YOUR OBJECTIVE
Pick each line that has "will" out of the records.

PROVIDED DATA
+---+
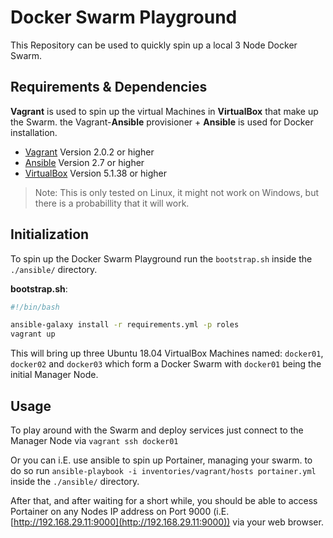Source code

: # Docker Swarm Playground

This Repository can be used to quickly spin up a local 3 Node Docker Swarm.

## Requirements & Dependencies

**Vagrant** is used to spin up the virtual Machines in **VirtualBox** that make up the Swarm. the Vagrant-**Ansible** provisioner + **Ansible** is used for Docker installation.

- [Vagrant](https://www.vagrantup.com/) Version 2.0.2 or higher
- [Ansible](https://www.ansible.com/) Version 2.7 or higher
- [VirtualBox](https://www.virtualbox.org/) Version 5.1.38 or higher

> Note: This is only tested on Linux, it might not work on Windows, but there is a probabillity that it will work.

## Initialization

To spin up the Docker Swarm Playground run the `bootstrap.sh` inside the `./ansible/` directory.

**bootstrap.sh**:
```bash
#!/bin/bash

ansible-galaxy install -r requirements.yml -p roles
vagrant up
```

This will bring up three Ubuntu 18.04 VirtualBox Machines named: `docker01`, `docker02` and `docker03` which form a Docker Swarm with `docker01` being the initial Manager Node.

## Usage

To play around with the Swarm and deploy services just connect to the Manager Node via `vagrant ssh docker01`

Or you can i.E. use ansible to spin up Portainer, managing your swarm. to do so run `ansible-playbook -i inventories/vagrant/hosts portainer.yml` inside the `./ansible/` directory.

After that, and after waiting for a short while, you should be able to access Portainer on any Nodes IP address on Port 9000 (i.E. [http://192.168.29.11:9000](http://192.168.29.11:9000)) via your web browser.
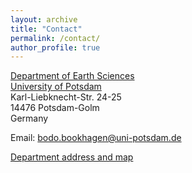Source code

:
 ```yaml
---
layout: archive
title: "Contact"
permalink: /contact/
author_profile: true
---
```

[Department of Earth Sciences](http://www.geo.uni-potsdam.de/)<br>
[University of Potsdam](https://www.uni-potsdam.de/)<br>
Karl-Liebknecht-Str. 24-25<br>
14476 Potsdam-Golm<br>
Germany<br>

Email: [bodo.bookhagen@uni-potsdam.de](mailto:bodo.bookhagen@uni-potsdam.de)

[Department address and map](http://www.geo.uni-potsdam.de/contact.html)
+---+
SOLUTION BELOW
> Note: This is only tested on Linux, it might not work on Windows, but there is a probabillity that it will work.
This will bring up three Ubuntu 18.04 VirtualBox Machines named: `docker01`, `docker02` and `docker03` which form a Docker Swarm with `docker01` being the initial Manager Node.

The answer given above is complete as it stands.